Work to complete :: Every line in the listing below from the one with "## after gogs" through the one with "git commit -m" is to be reproduced exactly, both ends included; leave out the rest.

Study material ::
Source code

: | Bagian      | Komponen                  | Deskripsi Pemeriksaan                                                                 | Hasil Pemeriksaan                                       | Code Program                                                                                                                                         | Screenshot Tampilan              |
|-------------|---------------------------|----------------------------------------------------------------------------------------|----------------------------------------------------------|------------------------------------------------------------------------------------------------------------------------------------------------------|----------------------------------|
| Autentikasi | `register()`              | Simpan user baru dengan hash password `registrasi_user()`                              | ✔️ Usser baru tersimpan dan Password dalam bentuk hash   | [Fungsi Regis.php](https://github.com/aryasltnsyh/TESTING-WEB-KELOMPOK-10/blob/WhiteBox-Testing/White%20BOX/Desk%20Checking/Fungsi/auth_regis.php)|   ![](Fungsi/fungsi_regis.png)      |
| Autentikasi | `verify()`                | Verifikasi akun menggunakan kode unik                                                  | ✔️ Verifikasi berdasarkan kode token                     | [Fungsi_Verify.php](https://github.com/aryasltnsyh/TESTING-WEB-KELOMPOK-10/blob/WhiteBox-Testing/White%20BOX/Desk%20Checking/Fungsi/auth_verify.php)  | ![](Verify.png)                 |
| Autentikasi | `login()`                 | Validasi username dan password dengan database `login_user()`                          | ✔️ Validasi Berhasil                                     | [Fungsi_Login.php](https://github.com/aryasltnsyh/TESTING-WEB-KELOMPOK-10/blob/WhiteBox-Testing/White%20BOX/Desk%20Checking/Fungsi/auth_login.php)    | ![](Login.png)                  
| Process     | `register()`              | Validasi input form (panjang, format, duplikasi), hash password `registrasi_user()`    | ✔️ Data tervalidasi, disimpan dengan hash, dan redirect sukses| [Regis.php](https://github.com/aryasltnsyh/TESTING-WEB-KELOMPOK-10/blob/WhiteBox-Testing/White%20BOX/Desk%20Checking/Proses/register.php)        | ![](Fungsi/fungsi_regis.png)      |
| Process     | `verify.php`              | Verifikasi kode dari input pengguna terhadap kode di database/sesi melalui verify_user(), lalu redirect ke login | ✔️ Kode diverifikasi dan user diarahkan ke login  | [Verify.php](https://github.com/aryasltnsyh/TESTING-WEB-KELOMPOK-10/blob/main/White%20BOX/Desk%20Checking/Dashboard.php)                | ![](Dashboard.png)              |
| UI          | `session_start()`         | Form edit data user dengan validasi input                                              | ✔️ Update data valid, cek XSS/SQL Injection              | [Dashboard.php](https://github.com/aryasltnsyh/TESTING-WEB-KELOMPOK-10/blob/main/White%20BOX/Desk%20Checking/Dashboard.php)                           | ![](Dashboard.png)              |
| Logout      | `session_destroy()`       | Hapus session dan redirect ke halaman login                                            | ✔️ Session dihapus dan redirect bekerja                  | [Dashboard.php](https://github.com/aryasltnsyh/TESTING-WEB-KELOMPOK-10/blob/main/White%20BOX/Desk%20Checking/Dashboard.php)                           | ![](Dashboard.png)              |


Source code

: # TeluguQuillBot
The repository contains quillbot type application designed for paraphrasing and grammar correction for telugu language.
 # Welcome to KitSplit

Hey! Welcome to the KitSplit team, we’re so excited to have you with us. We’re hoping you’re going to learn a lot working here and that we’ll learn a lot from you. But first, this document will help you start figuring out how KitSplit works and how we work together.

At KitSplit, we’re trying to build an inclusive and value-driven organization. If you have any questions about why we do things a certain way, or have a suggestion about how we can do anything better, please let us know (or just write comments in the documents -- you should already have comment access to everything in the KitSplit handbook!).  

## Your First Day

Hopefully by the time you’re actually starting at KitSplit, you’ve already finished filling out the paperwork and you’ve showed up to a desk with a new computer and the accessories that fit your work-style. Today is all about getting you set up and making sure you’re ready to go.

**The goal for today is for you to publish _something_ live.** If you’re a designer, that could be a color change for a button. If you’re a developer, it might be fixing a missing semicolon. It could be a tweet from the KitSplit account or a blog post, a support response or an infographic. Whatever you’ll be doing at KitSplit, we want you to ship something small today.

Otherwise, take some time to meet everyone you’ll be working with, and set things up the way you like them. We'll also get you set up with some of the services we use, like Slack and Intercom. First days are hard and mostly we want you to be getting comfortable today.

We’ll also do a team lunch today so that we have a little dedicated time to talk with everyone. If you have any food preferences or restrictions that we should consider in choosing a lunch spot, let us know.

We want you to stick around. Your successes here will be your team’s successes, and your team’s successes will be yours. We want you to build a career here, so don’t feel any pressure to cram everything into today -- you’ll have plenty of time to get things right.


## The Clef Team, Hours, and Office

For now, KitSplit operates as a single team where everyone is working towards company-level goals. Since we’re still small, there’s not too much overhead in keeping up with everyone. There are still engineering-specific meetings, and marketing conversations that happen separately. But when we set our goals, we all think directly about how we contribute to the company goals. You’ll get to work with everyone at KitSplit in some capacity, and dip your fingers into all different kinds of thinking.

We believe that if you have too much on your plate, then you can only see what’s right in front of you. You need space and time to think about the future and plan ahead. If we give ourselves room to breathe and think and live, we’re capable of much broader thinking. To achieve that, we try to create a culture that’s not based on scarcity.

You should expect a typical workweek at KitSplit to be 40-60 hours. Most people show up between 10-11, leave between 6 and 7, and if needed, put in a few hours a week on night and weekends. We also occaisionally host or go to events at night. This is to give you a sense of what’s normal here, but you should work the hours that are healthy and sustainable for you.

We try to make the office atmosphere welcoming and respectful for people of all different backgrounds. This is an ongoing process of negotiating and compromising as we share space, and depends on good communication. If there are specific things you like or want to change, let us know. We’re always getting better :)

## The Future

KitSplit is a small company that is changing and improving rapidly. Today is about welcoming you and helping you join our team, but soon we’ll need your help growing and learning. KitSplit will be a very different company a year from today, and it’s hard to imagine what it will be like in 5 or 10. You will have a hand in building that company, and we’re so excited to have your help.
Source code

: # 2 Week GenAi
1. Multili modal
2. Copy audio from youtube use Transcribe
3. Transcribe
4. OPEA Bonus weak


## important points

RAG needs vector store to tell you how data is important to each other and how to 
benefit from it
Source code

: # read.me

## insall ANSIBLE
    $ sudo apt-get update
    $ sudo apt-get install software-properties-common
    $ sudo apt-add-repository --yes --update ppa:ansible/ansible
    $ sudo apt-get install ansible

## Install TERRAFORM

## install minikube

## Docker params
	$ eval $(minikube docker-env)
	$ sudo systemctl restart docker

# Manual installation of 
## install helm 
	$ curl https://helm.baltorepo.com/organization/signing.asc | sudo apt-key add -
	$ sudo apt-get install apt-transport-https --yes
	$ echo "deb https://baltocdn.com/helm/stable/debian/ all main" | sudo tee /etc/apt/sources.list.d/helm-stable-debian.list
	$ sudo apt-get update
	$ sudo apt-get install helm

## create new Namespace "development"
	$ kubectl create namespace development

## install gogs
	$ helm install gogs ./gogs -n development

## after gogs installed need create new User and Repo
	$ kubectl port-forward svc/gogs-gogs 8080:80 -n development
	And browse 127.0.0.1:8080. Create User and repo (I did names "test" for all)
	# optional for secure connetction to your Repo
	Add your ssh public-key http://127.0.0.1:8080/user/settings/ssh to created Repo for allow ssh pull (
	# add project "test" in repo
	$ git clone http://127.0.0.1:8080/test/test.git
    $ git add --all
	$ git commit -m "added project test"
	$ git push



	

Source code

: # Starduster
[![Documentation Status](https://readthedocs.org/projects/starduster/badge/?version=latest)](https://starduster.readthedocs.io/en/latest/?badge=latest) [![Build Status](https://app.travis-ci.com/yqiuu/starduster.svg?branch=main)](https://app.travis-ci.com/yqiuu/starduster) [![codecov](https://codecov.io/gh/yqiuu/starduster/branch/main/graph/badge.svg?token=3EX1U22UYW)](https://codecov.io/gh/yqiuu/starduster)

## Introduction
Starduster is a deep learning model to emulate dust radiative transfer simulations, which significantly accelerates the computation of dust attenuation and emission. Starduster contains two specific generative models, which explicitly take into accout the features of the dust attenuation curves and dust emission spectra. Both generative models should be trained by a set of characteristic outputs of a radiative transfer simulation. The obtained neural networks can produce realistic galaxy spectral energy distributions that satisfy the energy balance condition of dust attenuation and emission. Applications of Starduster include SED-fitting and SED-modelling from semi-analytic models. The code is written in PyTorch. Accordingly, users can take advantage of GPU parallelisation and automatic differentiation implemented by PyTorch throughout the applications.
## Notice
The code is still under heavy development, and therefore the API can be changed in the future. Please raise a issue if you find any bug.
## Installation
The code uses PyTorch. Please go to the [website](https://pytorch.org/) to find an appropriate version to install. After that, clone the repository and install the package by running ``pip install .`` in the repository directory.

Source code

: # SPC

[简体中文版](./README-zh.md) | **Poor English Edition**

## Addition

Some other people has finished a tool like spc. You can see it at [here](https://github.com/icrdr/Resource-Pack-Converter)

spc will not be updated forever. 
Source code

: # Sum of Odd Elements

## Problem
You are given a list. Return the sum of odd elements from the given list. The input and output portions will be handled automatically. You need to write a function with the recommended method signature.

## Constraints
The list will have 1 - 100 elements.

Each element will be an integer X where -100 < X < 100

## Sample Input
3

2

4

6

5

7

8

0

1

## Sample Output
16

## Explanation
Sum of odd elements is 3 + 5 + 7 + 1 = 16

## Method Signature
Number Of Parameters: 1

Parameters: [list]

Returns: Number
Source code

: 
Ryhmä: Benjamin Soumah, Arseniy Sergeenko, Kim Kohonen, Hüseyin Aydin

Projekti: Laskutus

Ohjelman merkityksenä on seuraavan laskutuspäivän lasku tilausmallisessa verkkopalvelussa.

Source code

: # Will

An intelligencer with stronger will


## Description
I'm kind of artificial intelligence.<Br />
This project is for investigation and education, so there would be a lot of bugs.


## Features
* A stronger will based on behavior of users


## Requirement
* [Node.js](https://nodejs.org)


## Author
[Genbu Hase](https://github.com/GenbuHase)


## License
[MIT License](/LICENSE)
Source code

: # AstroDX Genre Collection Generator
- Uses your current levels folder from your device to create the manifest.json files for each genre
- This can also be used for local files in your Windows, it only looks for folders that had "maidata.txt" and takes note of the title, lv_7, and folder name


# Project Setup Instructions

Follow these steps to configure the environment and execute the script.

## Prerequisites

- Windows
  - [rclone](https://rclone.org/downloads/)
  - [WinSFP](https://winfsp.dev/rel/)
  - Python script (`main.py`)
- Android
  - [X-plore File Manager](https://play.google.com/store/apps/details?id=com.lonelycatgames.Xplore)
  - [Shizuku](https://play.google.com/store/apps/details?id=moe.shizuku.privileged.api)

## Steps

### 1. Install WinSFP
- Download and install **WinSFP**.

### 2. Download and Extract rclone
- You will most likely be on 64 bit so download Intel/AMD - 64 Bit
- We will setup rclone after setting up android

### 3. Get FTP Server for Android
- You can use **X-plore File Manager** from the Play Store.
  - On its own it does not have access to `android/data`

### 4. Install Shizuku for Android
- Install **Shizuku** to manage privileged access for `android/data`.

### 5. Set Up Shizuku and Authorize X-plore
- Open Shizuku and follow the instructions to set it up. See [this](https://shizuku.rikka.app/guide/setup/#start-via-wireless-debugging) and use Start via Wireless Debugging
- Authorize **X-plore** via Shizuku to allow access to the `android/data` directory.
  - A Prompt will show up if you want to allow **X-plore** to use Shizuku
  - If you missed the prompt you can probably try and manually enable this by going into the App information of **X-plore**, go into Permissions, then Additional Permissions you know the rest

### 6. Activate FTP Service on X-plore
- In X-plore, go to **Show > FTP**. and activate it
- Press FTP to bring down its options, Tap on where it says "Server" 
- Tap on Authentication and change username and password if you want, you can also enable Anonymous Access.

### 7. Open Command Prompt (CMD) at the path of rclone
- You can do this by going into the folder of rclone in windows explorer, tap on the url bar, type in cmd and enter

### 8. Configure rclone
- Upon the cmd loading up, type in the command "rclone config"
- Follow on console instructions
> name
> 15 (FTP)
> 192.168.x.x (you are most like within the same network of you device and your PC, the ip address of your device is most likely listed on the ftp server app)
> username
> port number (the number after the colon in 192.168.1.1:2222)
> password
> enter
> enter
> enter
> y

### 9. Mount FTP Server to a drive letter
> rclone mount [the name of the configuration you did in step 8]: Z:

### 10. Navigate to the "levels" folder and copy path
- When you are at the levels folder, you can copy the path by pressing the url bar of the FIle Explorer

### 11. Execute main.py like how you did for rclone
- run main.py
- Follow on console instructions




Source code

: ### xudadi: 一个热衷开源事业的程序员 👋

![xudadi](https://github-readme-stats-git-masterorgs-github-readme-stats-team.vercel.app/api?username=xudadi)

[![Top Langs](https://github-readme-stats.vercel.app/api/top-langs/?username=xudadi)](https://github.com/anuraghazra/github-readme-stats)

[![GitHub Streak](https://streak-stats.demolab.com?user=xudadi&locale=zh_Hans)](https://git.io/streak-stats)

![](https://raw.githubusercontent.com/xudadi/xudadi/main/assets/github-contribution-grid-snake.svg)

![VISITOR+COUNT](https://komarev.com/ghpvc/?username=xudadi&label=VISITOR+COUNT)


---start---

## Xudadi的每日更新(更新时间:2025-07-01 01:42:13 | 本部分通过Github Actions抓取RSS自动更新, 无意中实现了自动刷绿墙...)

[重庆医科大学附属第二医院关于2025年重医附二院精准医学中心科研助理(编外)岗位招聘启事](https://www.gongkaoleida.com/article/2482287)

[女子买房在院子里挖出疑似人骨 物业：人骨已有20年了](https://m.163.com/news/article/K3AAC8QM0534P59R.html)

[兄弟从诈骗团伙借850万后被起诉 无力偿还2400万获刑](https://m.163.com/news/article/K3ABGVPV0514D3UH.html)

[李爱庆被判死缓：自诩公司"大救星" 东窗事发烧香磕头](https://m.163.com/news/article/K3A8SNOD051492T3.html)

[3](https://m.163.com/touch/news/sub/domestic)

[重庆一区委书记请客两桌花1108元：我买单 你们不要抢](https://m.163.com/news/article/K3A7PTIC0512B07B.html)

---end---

Result for this exercise ::
## after gogs installed need create new User and Repo
	$ kubectl port-forward svc/gogs-gogs 8080:80 -n development
	And browse 127.0.0.1:8080. Create User and repo (I did names "test" for all)
	# optional for secure connetction to your Repo
	Add your ssh public-key http://127.0.0.1:8080/user/settings/ssh to created Repo for allow ssh pull (
	# add project "test" in repo
	$ git clone http://127.0.0.1:8080/test/test.git
    $ git add --all
	$ git commit -m "added project test"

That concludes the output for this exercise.